→ TASK STATEMENT
The answer must consist of every line below that contains the word "sortBy".

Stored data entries
+ + + + + + +

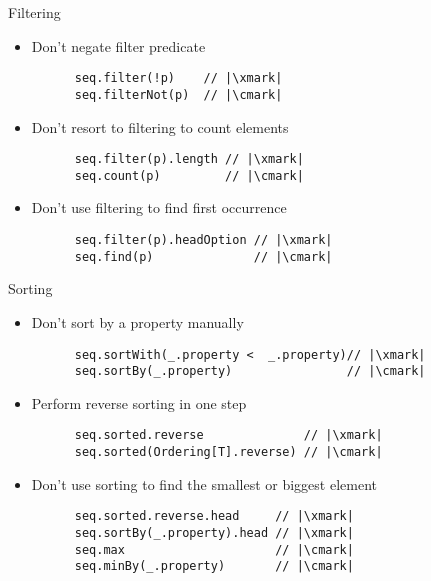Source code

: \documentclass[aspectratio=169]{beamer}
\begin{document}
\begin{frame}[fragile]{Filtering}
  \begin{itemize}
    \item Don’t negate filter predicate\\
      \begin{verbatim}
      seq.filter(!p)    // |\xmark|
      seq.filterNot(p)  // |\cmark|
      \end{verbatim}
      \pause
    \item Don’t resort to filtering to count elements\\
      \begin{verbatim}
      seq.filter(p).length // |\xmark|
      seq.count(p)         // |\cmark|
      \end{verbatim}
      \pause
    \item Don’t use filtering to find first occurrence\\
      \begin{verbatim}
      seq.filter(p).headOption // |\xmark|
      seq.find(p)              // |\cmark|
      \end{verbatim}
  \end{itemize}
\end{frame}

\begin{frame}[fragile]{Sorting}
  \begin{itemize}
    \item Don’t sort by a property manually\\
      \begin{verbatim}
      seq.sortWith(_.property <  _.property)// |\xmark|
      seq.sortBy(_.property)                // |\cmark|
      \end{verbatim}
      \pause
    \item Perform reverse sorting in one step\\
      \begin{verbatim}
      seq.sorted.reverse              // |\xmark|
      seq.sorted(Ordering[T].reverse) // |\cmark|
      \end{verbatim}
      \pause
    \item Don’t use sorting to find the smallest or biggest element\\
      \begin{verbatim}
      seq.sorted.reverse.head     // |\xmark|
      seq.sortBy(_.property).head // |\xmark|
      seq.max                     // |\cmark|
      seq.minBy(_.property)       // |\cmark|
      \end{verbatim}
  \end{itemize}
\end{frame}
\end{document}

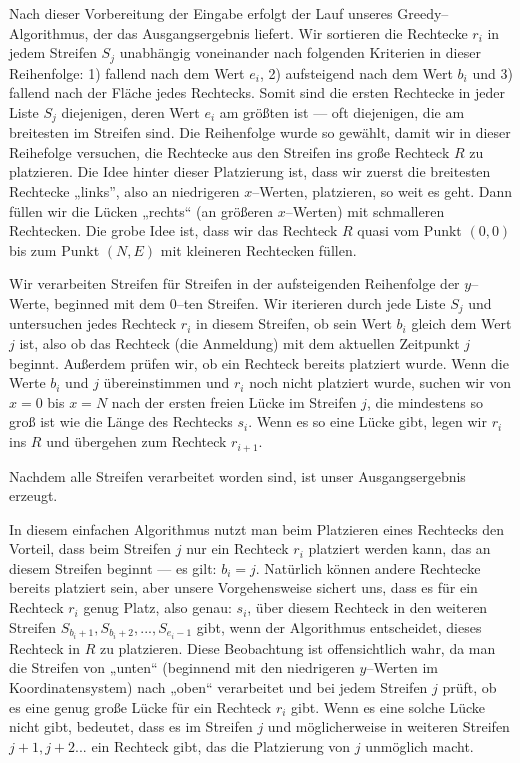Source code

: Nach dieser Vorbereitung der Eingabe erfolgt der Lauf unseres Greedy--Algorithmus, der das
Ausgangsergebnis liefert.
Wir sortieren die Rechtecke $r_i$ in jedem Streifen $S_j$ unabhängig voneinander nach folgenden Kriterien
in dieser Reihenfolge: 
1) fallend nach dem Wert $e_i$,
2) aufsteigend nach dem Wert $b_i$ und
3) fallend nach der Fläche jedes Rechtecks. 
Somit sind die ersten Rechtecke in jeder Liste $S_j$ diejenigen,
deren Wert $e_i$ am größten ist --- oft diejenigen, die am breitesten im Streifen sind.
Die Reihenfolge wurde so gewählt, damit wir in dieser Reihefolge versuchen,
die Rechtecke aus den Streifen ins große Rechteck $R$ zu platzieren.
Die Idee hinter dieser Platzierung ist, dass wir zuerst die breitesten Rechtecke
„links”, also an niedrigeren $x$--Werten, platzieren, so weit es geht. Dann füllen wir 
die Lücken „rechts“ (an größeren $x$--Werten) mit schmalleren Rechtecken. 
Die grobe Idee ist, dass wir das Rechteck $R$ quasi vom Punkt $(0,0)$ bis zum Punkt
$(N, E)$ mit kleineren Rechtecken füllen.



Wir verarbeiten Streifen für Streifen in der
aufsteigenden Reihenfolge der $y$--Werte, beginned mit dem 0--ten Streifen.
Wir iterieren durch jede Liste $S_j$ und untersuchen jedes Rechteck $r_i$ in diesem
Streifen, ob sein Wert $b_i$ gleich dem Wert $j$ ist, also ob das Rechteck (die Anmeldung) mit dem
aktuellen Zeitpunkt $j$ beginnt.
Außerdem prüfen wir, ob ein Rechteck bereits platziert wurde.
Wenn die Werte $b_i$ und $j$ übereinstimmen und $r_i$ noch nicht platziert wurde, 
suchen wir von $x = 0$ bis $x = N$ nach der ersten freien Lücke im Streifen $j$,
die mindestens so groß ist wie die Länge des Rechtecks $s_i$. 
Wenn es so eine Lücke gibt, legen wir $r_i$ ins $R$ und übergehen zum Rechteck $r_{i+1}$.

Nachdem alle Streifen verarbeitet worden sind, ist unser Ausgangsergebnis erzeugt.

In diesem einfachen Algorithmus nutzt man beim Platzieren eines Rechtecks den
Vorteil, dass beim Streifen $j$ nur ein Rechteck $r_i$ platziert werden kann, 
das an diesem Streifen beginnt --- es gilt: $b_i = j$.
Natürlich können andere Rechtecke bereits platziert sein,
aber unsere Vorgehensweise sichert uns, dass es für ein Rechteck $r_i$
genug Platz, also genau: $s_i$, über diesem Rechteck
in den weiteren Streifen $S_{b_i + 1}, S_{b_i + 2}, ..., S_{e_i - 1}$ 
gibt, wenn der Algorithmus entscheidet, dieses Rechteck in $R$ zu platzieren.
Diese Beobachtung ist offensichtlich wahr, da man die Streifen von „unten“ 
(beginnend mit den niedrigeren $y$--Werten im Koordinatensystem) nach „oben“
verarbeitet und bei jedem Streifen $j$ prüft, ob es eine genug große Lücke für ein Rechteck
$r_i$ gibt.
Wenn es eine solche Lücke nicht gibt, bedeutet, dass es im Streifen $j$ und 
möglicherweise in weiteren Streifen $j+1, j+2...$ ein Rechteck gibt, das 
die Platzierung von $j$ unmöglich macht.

+ + + + + + +

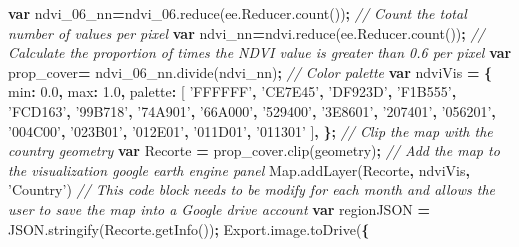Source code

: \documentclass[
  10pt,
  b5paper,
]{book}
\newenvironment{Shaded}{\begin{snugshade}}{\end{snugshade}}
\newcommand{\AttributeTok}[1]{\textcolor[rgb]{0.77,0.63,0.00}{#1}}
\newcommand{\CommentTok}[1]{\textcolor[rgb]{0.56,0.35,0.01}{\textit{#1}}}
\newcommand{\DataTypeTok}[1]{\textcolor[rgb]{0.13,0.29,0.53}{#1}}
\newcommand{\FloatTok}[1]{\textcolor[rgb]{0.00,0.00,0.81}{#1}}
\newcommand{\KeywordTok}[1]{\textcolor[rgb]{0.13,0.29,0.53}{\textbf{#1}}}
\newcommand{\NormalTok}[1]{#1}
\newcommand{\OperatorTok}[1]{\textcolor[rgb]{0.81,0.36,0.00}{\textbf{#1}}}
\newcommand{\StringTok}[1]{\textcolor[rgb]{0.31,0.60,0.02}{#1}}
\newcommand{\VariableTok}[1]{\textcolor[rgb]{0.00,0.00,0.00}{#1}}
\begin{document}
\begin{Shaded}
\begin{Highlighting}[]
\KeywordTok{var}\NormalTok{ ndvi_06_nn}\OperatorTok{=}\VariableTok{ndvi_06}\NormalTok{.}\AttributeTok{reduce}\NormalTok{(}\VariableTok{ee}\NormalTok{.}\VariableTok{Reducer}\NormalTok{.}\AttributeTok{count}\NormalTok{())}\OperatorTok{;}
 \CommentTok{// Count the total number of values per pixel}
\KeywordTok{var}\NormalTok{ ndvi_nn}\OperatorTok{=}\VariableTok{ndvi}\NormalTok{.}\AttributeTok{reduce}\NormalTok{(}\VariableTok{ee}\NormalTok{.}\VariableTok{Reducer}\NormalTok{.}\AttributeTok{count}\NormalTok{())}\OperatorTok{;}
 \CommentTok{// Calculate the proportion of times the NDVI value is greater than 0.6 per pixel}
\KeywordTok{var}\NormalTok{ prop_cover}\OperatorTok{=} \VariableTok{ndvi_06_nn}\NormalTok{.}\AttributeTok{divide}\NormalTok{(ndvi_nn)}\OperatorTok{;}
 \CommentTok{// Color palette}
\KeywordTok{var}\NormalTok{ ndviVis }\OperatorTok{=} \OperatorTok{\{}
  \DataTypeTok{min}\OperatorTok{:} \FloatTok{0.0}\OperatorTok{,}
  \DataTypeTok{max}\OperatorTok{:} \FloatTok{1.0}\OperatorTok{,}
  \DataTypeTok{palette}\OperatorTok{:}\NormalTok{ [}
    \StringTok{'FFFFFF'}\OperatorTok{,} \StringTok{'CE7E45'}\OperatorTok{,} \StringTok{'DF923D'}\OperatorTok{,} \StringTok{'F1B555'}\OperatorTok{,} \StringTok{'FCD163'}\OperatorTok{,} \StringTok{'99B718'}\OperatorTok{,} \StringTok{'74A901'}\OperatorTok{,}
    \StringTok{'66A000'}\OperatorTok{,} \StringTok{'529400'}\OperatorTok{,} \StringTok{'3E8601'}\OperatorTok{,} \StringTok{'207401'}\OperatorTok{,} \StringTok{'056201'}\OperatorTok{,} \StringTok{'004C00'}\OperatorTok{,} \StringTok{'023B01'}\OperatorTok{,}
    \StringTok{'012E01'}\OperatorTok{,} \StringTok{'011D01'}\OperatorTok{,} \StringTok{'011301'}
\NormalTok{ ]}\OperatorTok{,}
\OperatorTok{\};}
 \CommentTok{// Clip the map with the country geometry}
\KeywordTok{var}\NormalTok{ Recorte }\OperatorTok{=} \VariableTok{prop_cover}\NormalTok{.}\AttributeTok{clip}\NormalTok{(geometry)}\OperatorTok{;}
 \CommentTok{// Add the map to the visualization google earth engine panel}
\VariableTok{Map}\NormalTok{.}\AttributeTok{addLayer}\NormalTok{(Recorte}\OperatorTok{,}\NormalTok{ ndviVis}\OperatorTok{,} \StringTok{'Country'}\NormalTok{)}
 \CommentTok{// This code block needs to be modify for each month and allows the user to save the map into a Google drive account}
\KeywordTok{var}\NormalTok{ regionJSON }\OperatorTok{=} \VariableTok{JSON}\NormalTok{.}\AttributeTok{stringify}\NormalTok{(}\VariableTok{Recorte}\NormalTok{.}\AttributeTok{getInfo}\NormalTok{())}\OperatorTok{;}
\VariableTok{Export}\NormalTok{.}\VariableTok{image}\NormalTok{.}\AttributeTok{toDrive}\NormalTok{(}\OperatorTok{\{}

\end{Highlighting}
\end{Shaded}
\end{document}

+ + + + + + +

→ ANSWER TO THIS PROBLEM
      seq.sortBy(_.property)                // |\cmark|
      seq.sortBy(_.property).head // |\xmark|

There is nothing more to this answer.